Tears glimmered in her eyes, catching the firelight and transforming each droplet into a tiny inferno. The raw pain in her expression belied the fury in her voice, revealing deeper vulnerabilities beneath her commanding presence.
From deeper in the laboratory, a sound of muffled laughter grew progressively more pronounced until it erupted into full-throated cackles. Yue, her childlike form doubled over with mirth, wiped tears of amusement from her eyes while her daughter Litty stood beside her, trying and failing to suppress her own giggles.
The flame-wielding woman—Elara—whirled to face them, her expression darkening further. "What exactly is so amusing about this situation?" she demanded.
Litty immediately ducked behind her mother, feigning sudden interest in a nearby alchemical apparatus. Yue, however, seemed entirely unintimidated by the display of elemental fury.
"Oh my," Yue managed between chuckles, "I had no idea your condition was this serious!"
"My condition?" Elara's flames dimmed momentarily in confusion. "What are you talking about?"
Before Yue could elaborate, movement from the shadows caught everyone's attention. A slender woman with golden eyes stepped forward, her human appearance slipping away like a discarded cloak to reveal something far more primal. Her teeth elongated into razor-sharp points, and claws extended from her fingertips, gleaming like polished obsidian in the laboratory's uneven light.

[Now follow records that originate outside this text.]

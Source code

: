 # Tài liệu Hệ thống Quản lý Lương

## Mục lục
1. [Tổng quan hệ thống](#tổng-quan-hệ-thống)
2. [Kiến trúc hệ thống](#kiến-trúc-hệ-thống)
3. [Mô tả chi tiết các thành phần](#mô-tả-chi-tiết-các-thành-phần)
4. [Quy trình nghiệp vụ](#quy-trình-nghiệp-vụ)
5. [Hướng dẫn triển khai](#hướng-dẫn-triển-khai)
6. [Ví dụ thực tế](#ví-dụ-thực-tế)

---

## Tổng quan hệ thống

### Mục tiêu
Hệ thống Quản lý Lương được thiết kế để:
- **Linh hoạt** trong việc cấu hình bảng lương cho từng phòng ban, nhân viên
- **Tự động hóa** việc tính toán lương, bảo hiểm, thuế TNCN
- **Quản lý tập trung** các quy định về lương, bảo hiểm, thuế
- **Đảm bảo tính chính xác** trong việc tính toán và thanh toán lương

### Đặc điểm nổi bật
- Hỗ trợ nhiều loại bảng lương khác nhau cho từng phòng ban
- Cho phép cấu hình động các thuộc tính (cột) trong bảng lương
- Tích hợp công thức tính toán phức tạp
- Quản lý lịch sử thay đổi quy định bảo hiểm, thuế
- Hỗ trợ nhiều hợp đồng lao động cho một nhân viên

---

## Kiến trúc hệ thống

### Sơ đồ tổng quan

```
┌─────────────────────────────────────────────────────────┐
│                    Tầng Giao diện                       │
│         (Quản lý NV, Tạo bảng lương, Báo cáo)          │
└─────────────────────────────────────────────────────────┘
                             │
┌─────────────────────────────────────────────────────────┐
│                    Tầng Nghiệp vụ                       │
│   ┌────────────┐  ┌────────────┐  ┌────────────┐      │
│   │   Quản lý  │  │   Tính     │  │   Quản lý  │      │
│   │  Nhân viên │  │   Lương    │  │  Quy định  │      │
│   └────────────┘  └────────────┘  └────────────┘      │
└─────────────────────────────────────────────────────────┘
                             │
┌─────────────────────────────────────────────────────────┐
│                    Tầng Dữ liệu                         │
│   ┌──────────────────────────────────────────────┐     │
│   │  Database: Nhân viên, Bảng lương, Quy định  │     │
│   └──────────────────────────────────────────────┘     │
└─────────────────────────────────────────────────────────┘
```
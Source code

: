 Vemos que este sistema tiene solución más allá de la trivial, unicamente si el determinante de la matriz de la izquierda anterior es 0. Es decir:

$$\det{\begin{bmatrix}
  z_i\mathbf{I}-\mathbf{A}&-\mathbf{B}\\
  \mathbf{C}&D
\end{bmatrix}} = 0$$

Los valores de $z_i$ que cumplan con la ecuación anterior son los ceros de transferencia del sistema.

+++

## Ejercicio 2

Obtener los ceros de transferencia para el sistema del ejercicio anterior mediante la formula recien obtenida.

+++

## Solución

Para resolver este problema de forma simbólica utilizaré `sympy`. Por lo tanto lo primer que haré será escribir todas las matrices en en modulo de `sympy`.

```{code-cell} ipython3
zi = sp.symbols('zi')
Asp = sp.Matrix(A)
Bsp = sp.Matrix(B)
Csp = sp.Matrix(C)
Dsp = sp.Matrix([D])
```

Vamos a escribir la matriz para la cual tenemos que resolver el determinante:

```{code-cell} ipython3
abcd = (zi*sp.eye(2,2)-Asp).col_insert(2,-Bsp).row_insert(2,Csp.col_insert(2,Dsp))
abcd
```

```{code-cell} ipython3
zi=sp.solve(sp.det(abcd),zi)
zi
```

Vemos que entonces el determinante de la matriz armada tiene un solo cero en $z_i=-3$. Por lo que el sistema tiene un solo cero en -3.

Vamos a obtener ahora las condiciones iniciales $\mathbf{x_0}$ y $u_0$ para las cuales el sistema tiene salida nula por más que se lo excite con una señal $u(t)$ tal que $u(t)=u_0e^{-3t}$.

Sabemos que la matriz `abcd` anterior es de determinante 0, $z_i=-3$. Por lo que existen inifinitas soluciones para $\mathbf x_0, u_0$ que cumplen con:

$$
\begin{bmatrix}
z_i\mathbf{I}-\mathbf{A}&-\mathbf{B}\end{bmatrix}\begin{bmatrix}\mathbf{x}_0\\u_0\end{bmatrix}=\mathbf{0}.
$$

"So," Luna growled, her voice carrying harmonic undertones that no human vocal cords could produce, "you planned to steal my master from me?" The shadows around her feet writhed like living things, responding to her agitation.
"YOUR master?" The words came from a new figure who seemed to materialize from the very air itself. With platinum-white hair that floated as if underwater and skin so pale it appeared translucent, Vespera advanced into the confrontation. "If anyone has claim to David, it would be me." Her voice carried a seductive melody that seemed designed to enthrall, yet beneath it lurked something ancient and dangerously powerful.
"Both of you presume too much," Elara retorted, flames reigniting around her hands as she faced the newcomers. "David is not property to be claimed."
As the three women squared off in increasingly hostile postures, the man at the center of the dispute—David—attempted to intervene, only to stagger slightly. A strong hand steadied him from behind, belonging to a bronze-skinned figure with an aura of divinity that even Maya and Zack could perceive from their hiding spot.
"Nasty women you've collected," Kaelith observed with a mixture of amusement and disdain. "Though I suppose that speaks to your particular taste."
David smiled weakly. "You haven't seen the others yet."
"Others?" Kaelith's expression shifted from smugness to genuine shock before he could mask it.
Whatever response he might have offered died unspoken as his form began to flicker, his substance becoming increasingly transparent. "It seems my time in physical form is expiring," he noted with evident frustration. "I cannot maintain this manifestation without natural mana sources to supplement your own."
He fixed David with a stern gaze as his body continued to dissolve into motes of golden light. "Try not to die while I'm indisposed. I have invested too much in your survival to watch you perish now." With those parting words, his form collapsed entirely, the light streaming back to the ornate bracelet on David's wrist.
David held up the bracelet, studying it thoughtfully as the three women continued their increasingly heated debate behind him. The metal gleamed with internal light, pulsing gently like a heartbeat.
Can you still hear me? David directed the thought inward, an experiment more than an expectation.
Of course I can hear you, fool, Kaelith's voice resonated directly in his mind, startling despite his suspicion that such communication might be possible. Did you think I would abandon you to those harpies?
How is this possible? David wondered, turning the bracelet to catch the light. You couldn't speak to me telepathically before.
The closing of your dimensional fractures has altered our connection, Kaelith explained, his mental voice carrying the same arrogant tone as his spoken words. Your essence is no longer leaking across realities, which allows for more stable communication between us. You should be grateful for the improvement.
David suppressed a smile. So you're saying I no longer need the bracelet? I could just drop it in the nearest disposal chute...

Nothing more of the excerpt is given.